In your shoes OP, I'd get a few rental market appraisals from various agents.

I would not consider self-managing as a 1st time LL. The pitfalls are huge & complying with the legislation is imperative.

specialsubject Mon 06-Jul-15 12:57:11

even more good advice for you, OP!

Cretaceous Mon 06-Jul-15 15:03:48

specialistsubject "a new law coming in soon also means you can't evict tenants if there is an unfixed problem with the property."
"You need to provide smoke alarms (mandatory soon)"

Do you have a link for this new legislation please? Thank you. (I'd also have assumed smoke alarms were already mandatory.)

specialsubject Mon 06-Jul-15 15:55:58

smoke alarms become mandatory in all properties from October, although as they come under the heading of 'bleeding obvious' (and very cheap) you'd be nuts not to provide them regardless. I understand that if the property was built after 1992 they need to be mains powered with battery backup. Under building regs they should be there anyway for these new properties. You test the alarms at the start of the tenancy and it is then up to the tenant to test and report fault/fit new batteries as appropriate.

A CO alarm is also a very good idea.

re the 'revenge evictions' thing: here is the link to the relevant part of the deregulation bill, supposed to simplify (!!) legislation:

the idea is that if a property is a dump and the tenant raises a complaint to the council, the landlord is forced to repair it rather than simply evicting the tenant and then renting to someone else. An eviction notice cannot be valid while the complaint is in force. Excellent idea in principle, although it is beyond me why someone would want to continue to rent a dump from a landlord who has to be forced to make repairs.

in practice; remains to be seen.

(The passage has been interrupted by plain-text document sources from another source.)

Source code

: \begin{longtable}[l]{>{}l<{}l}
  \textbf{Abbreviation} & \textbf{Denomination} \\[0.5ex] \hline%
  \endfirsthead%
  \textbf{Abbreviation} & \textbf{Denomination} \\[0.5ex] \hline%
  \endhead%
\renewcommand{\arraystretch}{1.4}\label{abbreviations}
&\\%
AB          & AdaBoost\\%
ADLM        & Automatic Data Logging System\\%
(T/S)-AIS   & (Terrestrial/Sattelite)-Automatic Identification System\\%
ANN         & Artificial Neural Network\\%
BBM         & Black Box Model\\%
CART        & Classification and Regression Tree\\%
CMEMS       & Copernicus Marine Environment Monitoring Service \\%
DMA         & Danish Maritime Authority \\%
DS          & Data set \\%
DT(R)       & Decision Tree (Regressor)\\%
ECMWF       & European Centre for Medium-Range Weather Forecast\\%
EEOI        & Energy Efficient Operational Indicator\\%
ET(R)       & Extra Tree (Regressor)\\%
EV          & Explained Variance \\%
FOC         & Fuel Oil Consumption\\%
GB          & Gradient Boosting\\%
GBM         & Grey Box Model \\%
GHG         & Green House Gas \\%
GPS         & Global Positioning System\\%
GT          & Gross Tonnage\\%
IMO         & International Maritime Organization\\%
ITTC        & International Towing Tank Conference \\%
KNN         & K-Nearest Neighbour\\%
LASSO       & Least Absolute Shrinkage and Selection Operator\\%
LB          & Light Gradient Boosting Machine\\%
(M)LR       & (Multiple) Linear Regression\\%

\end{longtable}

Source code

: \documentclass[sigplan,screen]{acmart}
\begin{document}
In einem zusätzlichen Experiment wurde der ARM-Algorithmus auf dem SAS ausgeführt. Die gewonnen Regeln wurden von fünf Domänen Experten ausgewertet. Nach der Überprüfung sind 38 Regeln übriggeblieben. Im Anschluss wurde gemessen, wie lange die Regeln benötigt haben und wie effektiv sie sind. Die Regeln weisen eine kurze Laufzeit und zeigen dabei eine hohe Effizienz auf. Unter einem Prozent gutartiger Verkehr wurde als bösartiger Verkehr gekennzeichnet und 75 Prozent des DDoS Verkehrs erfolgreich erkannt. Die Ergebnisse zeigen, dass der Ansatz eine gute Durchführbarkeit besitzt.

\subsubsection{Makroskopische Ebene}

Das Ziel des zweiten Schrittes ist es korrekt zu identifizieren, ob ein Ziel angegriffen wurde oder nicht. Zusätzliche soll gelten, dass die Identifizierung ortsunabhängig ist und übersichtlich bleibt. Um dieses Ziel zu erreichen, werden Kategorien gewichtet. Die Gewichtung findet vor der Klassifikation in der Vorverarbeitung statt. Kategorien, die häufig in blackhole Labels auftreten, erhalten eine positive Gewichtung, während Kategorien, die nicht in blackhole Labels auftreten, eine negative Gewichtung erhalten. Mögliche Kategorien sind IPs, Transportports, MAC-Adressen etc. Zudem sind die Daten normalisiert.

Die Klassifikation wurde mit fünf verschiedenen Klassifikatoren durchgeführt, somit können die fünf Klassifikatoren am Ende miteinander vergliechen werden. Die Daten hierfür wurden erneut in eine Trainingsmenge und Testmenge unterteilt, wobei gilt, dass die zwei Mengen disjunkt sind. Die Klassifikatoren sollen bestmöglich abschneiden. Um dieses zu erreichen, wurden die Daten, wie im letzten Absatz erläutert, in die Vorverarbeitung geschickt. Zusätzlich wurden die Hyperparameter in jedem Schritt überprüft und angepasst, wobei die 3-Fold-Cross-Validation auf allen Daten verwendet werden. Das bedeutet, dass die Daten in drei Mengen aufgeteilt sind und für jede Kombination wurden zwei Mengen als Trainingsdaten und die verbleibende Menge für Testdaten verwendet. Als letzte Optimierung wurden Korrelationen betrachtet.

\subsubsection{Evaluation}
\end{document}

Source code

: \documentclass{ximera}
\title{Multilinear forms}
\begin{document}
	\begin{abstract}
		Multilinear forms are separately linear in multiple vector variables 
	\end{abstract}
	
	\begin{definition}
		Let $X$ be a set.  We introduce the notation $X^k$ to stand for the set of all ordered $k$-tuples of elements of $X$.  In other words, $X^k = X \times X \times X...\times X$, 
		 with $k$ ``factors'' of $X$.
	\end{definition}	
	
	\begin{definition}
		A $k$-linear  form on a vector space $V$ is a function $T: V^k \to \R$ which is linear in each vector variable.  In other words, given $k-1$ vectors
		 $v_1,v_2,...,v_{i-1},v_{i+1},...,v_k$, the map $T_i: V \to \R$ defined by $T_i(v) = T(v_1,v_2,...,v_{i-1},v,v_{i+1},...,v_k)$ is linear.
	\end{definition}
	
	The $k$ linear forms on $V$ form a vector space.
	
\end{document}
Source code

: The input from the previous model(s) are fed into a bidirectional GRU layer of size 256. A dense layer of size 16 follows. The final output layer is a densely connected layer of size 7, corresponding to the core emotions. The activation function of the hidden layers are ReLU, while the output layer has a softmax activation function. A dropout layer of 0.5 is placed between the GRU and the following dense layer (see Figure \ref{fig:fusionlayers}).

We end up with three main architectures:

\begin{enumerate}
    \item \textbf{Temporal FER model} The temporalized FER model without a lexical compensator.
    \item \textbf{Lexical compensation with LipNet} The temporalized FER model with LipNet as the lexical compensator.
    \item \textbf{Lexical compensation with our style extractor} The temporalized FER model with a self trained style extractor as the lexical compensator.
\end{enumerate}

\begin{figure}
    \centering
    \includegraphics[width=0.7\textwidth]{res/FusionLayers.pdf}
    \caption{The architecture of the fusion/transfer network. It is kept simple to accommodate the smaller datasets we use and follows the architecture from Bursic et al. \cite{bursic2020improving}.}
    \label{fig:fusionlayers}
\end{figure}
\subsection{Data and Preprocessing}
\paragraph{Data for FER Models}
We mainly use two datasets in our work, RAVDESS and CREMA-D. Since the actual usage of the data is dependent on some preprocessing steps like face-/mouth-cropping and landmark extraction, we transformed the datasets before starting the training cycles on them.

I suspect that the (small number of) dodgy landlords will simply continue to ignore, and this also leaves decent landlords open to endless complaints being raised by (the small number of) dodgy tenants who don't want to go.

specialsubject Mon 06-Jul-15 15:58:06

ps sorry, can't at present find a .gov link to the smoke alarms thing, but it has been flagged up in many places. Not an issue for me as my rental has had new smoke and CO alarms from day 1, as does my own house.

Cretaceous Mon 06-Jul-15 16:08:11

Thank you for such a full answer. That's really interesting and helpful. Amazing the smoke alarms weren't already law really!

I guess at the end of the day, whatever legislation you have doesn't stop dodgy people - landlords or tenants.